Our industry always promotes Safety First. But I have a lot of examples that our industry works on the limits, hoping for the best. Be it my recent post about disruption management or the managing of airport turnaround (A-CDM), we all know that we do not work efficiently. But cognitive dissonances often result in ignorance, suppressing conflicting information. We know the truth, but we suppress it, give ourselves explanations to justify the shortcomings.
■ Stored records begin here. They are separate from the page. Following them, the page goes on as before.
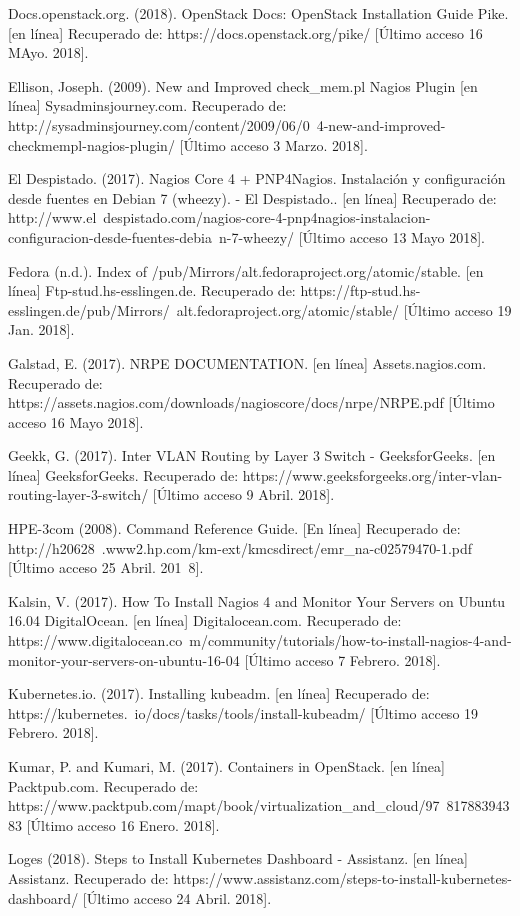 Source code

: Docs.openstack.org. (2018). OpenStack Docs: OpenStack Installation Guide Pike. [en línea] Recuperado de: https://docs.openstack.org/pike/ [Último acceso 16 MAyo. 2018].

Ellison, Joseph. (2009). New and Improved check\_mem.pl Nagios Plugin  [en línea] Sysadminsjourney.com. Recuperado de: http://sysadminsjourney.com/content/2009/06/0\ 4-\/new-and-improved-checkmempl-nagios-plugin/ [Último acceso 3 Marzo. 2018].    

El Despistado. (2017). Nagios Core 4 + PNP4Nagios. Instalación y configuración desde fuentes en Debian 7 (wheezy). - El Despistado.. [en línea] Recuperado de: http://www.el\ despistado.com/nagios-core-4-pnp4nagios-instalacion-configuracion-desde-fuentes-debia\ n-7-wheezy/ [Último acceso 13 Mayo 2018].

Fedora (n.d.). Index of /pub/Mirrors/alt.fedoraproject.org/atomic/stable. [en línea] Ftp-stud.hs-esslingen.de. Recuperado de: https://ftp-stud.hs-esslingen.de/pub/Mirrors/\ alt.fedoraproject.org/atomic/stable/ [Último acceso 19 Jan. 2018].

Galstad, E. (2017). NRPE DOCUMENTATION. [en línea] Assets.nagios.com. Recuperado de: https://assets.nagios.com/downloads/nagioscore/docs/nrpe/NRPE.pdf [Último acceso 16 Mayo 2018].

Geekk, G. (2017). Inter VLAN Routing by Layer 3 Switch - GeeksforGeeks. [en línea] GeeksforGeeks. Recuperado de: https://www.geeksforgeeks.org/inter-vlan-routing-layer-3-switch/ [Último acceso 9 Abril. 2018].

HPE-3com (2008). Command Reference Guide. [En línea] Recuperado de: http://h20628\ .www2.hp.com/km-ext/kmcsdirect/emr\_na-c02579470-1.pdf [Último acceso 25 Abril. 201\ 8].

Kalsin, V. (2017). How To Install Nagios 4 and Monitor Your Servers on Ubuntu 16.04  DigitalOcean. [en línea] Digitalocean.com. Recuperado de: https://www.digitalocean.co\ m/community/tutorials/how-to-install-nagios-4-and-monitor-your-servers-on-ubuntu-16-04 [Último acceso 7 Febrero. 2018].

Kubernetes.io. (2017). Installing kubeadm. [en línea] Recuperado de: https://kubernetes.\ io/docs/tasks/tools/install-kubeadm/ [Último acceso 19 Febrero. 2018].

Kumar, P. and Kumari, M. (2017). Containers in OpenStack. [en línea] Packtpub.com. Recuperado de: https://www.packtpub.com/mapt/book/virtualization\_and\_cloud/97\ 81788394383 [Último acceso 16 Enero. 2018].

Loges (2018). Steps to Install Kubernetes Dashboard - Assistanz. [en línea] Assistanz. Recuperado de: https://www.assistanz.com/steps-to-install-kubernetes-dashboard/ [Último acceso 24 Abril. 2018].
Now there was another crash of the Boeing B737MAX after Lion Air Flight 610 crashed in Malaysia half a year ago (29Oct18). While there are also “supporting reasons”, as usual a chain of events that leads to disaster, I personally believe it was mainly the ignorance of Boeing engineers, developing an MCAS, not informing pilots about such an important design change. Combined with a semi-religious faith in their technology. But I believe computers are there to assist us. I remember the Air France flight 447, where the instruments showed wrong data, switched off the computer, in result the flight stalled and crashed into the the Atlantic. We also should be reminded about the “unsinkable” Titanic.
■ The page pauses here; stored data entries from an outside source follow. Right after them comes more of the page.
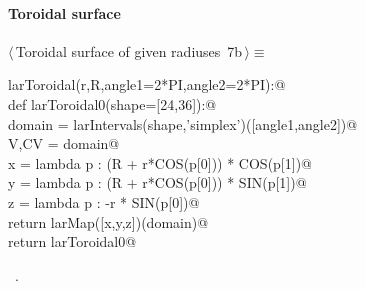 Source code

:\documentclass[11pt,oneside]{article}	%
\begin{document}
\paragraph{Toroidal surface}
\begin{flushleft} \small \label{scrap12}
\protect{}$\langle\,$Toroidal surface of given radiuses\nobreak\ {\footnotesize 7b}$\,\rangle\equiv$
\vspace{-1ex}
\begin{list}{}{} \item
\mbox{}\verb@def larToroidal(r,R,angle1=2*PI,angle2=2*PI):@\\
\mbox{}\verb@   def larToroidal0(shape=[24,36]):@\\
\mbox{}\verb@      domain = larIntervals(shape,'simplex')([angle1,angle2])@\\
\mbox{}\verb@      V,CV = domain@\\
\mbox{}\verb@      x = lambda p : (R + r*COS(p[0])) * COS(p[1])@\\
\mbox{}\verb@      y = lambda p : (R + r*COS(p[0])) * SIN(p[1])@\\
\mbox{}\verb@      z = lambda p : -r * SIN(p[0])@\\
\mbox{}\verb@      return larMap([x,y,z])(domain)@\\
\mbox{}\verb@   return larToroidal0@\\
\mbox{}\verb@@{\NWsep}
\end{list}
\vspace{-1ex}
\footnotesize\addtolength{\baselineskip}{-1ex}
\begin{list}{}{\setlength{\itemsep}{-\parsep}\setlength{\itemindent}{-\leftmargin}}
\item \NWtxtMacroRefIn\ .
\end{list}
\end{flushleft}
\end{document}
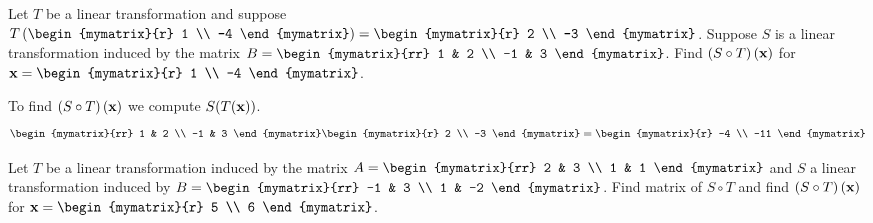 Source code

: \begin{enumialphparenastyle}
\begin{ex} Let $T$ be a linear transformation and suppose $T \tup{\begin{mymatrix}{r}
1 \\
-4 
\end{mymatrix} } = \begin{mymatrix}{r}
2 \\
-3 
\end{mymatrix}$. Suppose $S$ is a linear transformation induced by the matrix $B = \begin{mymatrix}{rr}
1 & 2 \\
-1 & 3
\end{mymatrix}$. Find $\left(S \circ T \right) \left(\mbox{\bf x} \right)$ for $\vect{x} = \begin{mymatrix}{r}
1 \\
-4
\end{mymatrix}$. 
\begin{sol}
To find $\left(S \circ T \right) \left(\mbox{\bf x} \right)$ we compute $S(T(\mbox{\bf x}))$. 
\[
\begin{mymatrix}{rr}
1 & 2 \\
-1 & 3
\end{mymatrix}
\begin{mymatrix}{r}
2 \\
-3 
\end{mymatrix}
 = \begin{mymatrix}{r}
-4 \\
-11
\end{mymatrix}
\]
\end{sol}
\end{ex}


\begin{ex}  Let $T$ be a linear transformation induced by the matrix $A = \begin{mymatrix}{rr}
2 & 3 \\
1 & 1
\end{mymatrix}$ and $S$ a linear transformation induced by $B = \begin{mymatrix}{rr}
-1 & 3 \\
1 & -2 
\end{mymatrix}$. Find matrix of $S \circ T$ and find $\left(S \circ T \right) \left(\mbox{\bf x} \right)$ for $\vect{x} = \begin{mymatrix}{r}
5 \\
6 
\end{mymatrix}$. 
\end{ex}



\end{enumialphparenastyle}
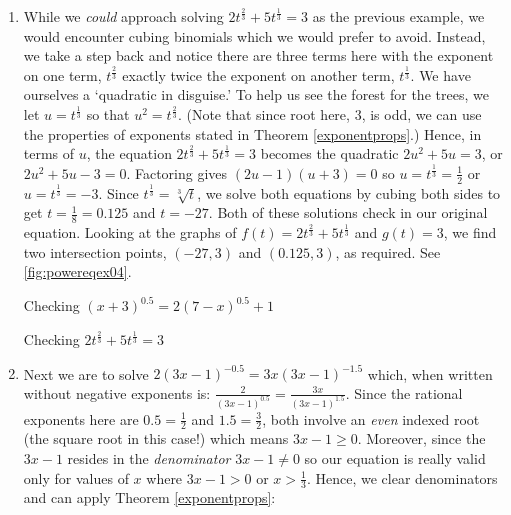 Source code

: \begin{ex}
\begin{enumerate}
\item  While we \textit{could} approach solving  $2t^{\frac{2}{3}} + 5t^{\frac{1}{3}} = 3$ as the previous example, we would encounter cubing binomials which we would prefer to avoid.  Instead, we take a step back and notice there are three terms here with the exponent on one term, $t^{\frac{2}{3}}$ exactly twice the exponent on another term, $t^{\frac{1}{3}}$.  We have ourselves a `quadratic in disguise.' To help us see the forest for the trees, we let $u = t^{\frac{1}{3}}$ so that $u^2 = t^{\frac{2}{3}}$. (Note that since root here, $3$, is odd, we can use the properties of exponents stated in Theorem \ref{exponentprops}.)  Hence, in terms of $u$, the equation   $2t^{\frac{2}{3}} + 5t^{\frac{1}{3}} = 3$ becomes the quadratic $2u^2 + 5u = 3$, or $2u^2 + 5u - 3 = 0$.  Factoring gives $(2u-1)(u+3) = 0$ so $u = t^{\frac{1}{3}} = \frac{1}{2}$ or $u = t^{\frac{1}{3}} = -3$.  Since $t^{\frac{1}{3}} = \sqrt[3]{t}$, we solve both equations by cubing both sides to get $t = \frac{1}{8} = 0.125$ and $t = -27$.  Both of these solutions check in our original equation.  Looking at the graphs of $f(t) = 2t^{\frac{2}{3}} + 5t^{\frac{1}{3}}$ and $g(t) = 3$, we find two intersection points, $(-27,3)$ and $(0.125,3)$, as required. See \autoref{fig:powereqex04}.

\begin{mfigure}


\caption{Checking $(x+3)^{0.5} = 2(7-x)^{0.5}+1$}
\label{fig:powereqex03}
\end{mfigure}

\begin{mfigure}
      

\caption{Checking  $2t^{\frac{2}{3}} + 5t^{\frac{1}{3}} = 3$}
\label{fig:powereqex04}
\end{mfigure}

\item Next we are to solve $2(3x-1)^{-0.5}  = 3x (3x-1)^{-1.5}$ which, when written without negative exponents is: $\frac{2}{(3x-1)^{0.5}} = \frac{3x}{(3x-1)^{1.5}}$.  Since the rational exponents here are $0.5 = \frac{1}{2}$ and $1.5 = \frac{3}{2}$, both involve an \textit{even} indexed root (the square root in this case!) which means $3x-1 \geq 0$.  Moreover, since the $3x-1$ resides in the \textit{denominator} $3x - 1 \neq 0$ so our equation is really valid only for values of $x$ where $3x-1>0$ or $x > \frac{1}{3}$.  Hence, we clear denominators and can apply Theorem \ref{exponentprops}:


\end{enumerate}
\end{ex}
After the recent crash in Ethiopia, there were calls for grounding of the aircraft instantly, given the similarity to Lion Air 610. It is noteworthy and was discussed very controversial, that our own minister responsible for aviation voiced against a grounding, only to be overruled by EASA. But neither America, nor Europe responded “safety first”, but focused on the commercial impacts of a grounding instead. Meanwhile even the U.S. under Donald Trump confirmed the necessity of the grounding and aviation sources expect that grounding to take on for several month. Which does remind again of the pioneer in jetliners, the de Havilland Comet, loosing three aircraft in nine months, which lead to understanding of metal fatigue on the air frame called by the way the metal was connected using bolts – creating micro-fractures.
Now Boeing implements a new technology to cover up for the new behavior and instead of being transparent, they hide. Then the sh** hits the fan in Malaysia. The event now shows that Boeing did not operate “safety first”, but mismanaged it by delaying the necessary update. A result of cognitive dissonance resolutions? It must not be, so it is not? That backfired now and is a rather pathetic expression of professional disaster management. That the U.S. and Boeing had to be “convinced” to ground the aircraft has proven a big mistake. Today, the media reports that the Ethiopian officials confirm a very similar situation and “many parallelisms” to the Lion Air crash.
We cannot and must not operate on the Principal of Hope! An airliner recently posted that we need a crash to change something. I disagreed, but Boeing did itself and our industry a major disfavor to the reputation of aviation safety. Media today also refers back to the 787-incidents and grounding resulting from batteries catching fire. What I do not understand is that following Lion air Boeing P.R. obviously did not develop a “worse case communication plan”.
It must not be! It cannot be! So it is not.